-- DATA UNDER STUDY follows --

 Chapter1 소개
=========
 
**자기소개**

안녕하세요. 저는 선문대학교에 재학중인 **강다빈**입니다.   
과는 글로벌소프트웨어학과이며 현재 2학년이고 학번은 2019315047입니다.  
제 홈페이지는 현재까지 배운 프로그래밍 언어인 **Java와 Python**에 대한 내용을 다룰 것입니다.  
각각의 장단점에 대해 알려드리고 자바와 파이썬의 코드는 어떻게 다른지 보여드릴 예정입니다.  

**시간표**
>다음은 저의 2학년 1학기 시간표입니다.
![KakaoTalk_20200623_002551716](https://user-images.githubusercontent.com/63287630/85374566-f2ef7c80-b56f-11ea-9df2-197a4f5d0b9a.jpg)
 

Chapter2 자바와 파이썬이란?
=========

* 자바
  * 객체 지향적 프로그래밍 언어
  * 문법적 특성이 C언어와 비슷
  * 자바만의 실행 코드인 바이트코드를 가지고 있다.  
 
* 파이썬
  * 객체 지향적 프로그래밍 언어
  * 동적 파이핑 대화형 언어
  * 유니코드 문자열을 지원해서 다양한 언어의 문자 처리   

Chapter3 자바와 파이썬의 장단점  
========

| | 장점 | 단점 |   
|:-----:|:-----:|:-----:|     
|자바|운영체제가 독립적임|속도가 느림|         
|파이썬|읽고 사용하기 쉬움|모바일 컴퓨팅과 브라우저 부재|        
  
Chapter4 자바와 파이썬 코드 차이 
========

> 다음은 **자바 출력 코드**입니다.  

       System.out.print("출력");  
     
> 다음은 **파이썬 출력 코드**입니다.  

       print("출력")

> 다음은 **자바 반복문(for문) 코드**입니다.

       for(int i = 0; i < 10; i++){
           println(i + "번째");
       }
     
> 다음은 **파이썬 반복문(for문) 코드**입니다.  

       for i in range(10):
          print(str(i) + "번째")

-- DATA UNDER STUDY concluded --

### TRY IT
Everything from the line containing "다음은 **자바 출력 코드**입니다." to the last line of the data above must be set down exactly, both ends included, with no other lines.

### YOUR SOLUTION
> 다음은 **자바 출력 코드**입니다.  

       System.out.print("출력");  
     
> 다음은 **파이썬 출력 코드**입니다.  

       print("출력")

> 다음은 **자바 반복문(for문) 코드**입니다.

       for(int i = 0; i < 10; i++){
           println(i + "번째");
       }
     
> 다음은 **파이썬 반복문(for문) 코드**입니다.  

       for i in range(10):
          print(str(i) + "번째")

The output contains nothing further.